§ WHAT YOU HAVE TO DO
Please copy, exactly as they appear below, the lines from the one containing "So arguing, they quarrel, \\" through the one containing "while forcefully advocating their own.".

· · ·

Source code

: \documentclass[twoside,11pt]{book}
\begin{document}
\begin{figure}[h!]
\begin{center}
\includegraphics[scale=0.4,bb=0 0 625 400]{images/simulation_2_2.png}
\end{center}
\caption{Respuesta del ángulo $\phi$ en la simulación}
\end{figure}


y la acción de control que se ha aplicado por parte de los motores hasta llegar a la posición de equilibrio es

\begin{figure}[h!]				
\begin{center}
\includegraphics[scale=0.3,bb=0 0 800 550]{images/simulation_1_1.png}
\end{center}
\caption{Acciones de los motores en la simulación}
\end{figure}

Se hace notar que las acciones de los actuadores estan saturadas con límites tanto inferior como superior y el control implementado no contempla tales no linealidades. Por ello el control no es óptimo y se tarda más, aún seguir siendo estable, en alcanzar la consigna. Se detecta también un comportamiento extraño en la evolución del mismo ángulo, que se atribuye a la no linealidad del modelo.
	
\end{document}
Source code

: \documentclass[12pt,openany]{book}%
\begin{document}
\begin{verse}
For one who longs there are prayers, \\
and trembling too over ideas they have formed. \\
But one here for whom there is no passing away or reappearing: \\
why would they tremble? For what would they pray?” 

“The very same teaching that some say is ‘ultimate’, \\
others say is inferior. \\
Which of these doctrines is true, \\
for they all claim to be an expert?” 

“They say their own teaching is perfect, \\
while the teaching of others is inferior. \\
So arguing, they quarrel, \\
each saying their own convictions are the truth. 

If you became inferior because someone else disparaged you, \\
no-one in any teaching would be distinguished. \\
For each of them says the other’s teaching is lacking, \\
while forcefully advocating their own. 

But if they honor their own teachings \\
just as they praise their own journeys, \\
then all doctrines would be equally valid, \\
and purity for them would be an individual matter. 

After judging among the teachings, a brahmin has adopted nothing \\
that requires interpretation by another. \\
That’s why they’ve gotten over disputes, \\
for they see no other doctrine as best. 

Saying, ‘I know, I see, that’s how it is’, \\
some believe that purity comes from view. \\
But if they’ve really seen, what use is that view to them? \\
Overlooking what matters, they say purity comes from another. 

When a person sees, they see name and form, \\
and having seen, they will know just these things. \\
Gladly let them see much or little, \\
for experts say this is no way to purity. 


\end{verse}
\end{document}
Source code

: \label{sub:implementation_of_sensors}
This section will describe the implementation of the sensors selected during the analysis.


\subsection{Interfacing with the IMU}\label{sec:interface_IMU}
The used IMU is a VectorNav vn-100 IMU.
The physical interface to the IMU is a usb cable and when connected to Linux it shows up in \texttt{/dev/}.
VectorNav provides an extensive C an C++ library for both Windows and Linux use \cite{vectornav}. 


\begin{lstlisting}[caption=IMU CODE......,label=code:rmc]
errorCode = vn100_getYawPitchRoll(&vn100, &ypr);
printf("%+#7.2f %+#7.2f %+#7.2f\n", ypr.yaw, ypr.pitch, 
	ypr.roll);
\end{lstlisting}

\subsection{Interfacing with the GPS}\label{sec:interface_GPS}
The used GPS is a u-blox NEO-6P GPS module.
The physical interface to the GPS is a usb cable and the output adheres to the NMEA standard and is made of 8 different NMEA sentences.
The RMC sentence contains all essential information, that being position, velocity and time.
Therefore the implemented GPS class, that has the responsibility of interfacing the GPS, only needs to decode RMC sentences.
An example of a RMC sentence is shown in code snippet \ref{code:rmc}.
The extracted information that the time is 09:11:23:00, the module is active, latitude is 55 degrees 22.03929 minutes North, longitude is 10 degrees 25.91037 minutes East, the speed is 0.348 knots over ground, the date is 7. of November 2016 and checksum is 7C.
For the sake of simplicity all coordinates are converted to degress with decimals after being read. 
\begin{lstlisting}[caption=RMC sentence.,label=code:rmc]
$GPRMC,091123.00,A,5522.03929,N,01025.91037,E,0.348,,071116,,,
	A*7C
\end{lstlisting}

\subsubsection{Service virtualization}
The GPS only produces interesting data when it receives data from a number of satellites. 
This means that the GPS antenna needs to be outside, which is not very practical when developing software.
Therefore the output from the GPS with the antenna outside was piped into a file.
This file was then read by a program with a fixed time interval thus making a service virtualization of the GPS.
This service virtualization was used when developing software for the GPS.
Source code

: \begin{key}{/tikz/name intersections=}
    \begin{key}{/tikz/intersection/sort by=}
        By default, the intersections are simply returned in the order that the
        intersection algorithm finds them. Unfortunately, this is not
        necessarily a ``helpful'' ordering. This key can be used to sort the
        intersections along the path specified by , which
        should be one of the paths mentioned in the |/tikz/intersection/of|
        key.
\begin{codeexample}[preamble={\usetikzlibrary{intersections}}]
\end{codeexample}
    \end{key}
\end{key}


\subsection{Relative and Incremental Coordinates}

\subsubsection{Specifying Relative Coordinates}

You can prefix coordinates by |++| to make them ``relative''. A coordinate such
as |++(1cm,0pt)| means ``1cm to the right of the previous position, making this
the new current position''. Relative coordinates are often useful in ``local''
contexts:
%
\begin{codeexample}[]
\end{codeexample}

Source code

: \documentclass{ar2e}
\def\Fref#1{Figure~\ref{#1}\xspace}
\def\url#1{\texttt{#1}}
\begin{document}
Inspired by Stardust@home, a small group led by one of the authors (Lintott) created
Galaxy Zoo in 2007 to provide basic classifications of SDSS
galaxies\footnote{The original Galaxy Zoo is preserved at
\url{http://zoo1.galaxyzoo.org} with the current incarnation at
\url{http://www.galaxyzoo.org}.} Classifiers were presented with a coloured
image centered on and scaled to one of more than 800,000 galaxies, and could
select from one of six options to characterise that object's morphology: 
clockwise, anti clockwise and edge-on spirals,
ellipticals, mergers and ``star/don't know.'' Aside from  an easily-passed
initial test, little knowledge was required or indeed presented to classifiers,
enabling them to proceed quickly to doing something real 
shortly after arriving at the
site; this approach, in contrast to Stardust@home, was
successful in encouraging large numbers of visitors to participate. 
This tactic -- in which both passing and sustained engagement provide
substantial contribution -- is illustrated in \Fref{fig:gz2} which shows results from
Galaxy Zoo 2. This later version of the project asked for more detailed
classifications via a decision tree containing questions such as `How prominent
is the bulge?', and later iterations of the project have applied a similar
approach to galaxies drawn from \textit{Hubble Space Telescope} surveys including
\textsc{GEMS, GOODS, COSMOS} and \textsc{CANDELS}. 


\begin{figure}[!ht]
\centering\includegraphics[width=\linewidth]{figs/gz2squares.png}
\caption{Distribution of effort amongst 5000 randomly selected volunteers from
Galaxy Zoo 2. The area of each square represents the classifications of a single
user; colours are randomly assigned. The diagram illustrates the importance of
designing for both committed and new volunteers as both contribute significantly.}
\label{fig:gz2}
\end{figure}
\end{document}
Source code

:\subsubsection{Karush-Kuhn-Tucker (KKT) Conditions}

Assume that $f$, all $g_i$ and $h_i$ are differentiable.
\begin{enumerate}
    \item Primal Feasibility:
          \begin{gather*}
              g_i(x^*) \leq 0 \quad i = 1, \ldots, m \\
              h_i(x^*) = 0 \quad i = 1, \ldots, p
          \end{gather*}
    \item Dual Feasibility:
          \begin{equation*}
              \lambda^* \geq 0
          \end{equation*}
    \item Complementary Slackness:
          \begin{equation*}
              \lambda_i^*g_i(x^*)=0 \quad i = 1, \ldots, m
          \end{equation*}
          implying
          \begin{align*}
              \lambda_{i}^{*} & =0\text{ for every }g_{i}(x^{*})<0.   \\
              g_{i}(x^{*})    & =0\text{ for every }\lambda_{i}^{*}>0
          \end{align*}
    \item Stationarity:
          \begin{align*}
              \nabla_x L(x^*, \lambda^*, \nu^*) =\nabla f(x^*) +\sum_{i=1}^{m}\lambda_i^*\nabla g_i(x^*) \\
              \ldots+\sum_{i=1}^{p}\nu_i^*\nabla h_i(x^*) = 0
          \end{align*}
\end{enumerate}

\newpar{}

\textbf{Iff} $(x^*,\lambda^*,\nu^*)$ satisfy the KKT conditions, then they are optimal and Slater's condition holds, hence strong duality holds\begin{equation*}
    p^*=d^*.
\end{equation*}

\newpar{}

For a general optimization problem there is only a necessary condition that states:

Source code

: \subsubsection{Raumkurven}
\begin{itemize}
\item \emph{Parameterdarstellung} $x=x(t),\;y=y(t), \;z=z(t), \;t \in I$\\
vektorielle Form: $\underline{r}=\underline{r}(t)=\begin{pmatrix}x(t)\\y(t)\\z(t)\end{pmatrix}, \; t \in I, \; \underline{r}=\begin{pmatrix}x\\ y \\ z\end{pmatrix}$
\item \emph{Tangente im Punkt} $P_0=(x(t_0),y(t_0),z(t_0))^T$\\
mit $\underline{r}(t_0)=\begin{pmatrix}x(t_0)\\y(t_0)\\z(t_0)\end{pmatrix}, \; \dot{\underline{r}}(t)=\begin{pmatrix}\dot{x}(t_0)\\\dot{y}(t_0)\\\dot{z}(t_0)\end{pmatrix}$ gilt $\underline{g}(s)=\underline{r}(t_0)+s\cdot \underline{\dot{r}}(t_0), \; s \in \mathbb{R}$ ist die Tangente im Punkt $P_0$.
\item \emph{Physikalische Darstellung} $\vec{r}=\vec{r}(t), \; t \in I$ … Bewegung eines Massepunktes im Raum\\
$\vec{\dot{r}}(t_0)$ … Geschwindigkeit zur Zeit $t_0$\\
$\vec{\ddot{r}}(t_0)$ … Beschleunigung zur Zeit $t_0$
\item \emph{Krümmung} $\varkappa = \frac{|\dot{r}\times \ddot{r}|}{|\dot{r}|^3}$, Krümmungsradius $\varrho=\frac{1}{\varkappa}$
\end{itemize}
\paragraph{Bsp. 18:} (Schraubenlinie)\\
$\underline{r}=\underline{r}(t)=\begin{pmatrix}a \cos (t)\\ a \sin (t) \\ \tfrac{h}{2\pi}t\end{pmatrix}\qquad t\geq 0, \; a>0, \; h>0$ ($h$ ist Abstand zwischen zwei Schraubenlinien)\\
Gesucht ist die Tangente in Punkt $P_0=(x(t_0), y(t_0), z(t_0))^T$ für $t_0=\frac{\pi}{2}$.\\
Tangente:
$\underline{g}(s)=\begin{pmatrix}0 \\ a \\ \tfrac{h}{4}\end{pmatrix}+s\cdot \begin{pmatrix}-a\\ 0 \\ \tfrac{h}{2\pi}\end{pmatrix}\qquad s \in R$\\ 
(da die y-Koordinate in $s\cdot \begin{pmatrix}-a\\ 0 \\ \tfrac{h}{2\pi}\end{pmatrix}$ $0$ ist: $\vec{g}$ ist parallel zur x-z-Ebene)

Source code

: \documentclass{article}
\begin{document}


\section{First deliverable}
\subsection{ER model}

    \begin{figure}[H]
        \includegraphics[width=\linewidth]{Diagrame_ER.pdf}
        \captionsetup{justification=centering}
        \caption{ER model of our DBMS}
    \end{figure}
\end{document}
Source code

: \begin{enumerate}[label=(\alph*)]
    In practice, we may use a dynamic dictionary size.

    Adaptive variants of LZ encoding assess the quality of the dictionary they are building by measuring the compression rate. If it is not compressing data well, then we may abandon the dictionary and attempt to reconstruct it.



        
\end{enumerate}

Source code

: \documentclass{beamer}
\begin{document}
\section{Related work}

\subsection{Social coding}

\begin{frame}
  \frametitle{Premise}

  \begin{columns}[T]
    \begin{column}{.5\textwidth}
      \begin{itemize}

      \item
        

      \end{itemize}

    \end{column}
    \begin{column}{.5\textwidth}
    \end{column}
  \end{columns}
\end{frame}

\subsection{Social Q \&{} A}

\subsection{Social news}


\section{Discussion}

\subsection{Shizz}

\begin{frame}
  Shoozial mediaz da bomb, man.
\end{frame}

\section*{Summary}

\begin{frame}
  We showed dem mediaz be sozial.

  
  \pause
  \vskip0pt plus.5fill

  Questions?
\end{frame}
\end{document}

· · ·

§ EXERCISE SOLUTION
So arguing, they quarrel, \\
each saying their own convictions are the truth. 

If you became inferior because someone else disparaged you, \\
no-one in any teaching would be distinguished. \\
For each of them says the other’s teaching is lacking, \\
while forcefully advocating their own. 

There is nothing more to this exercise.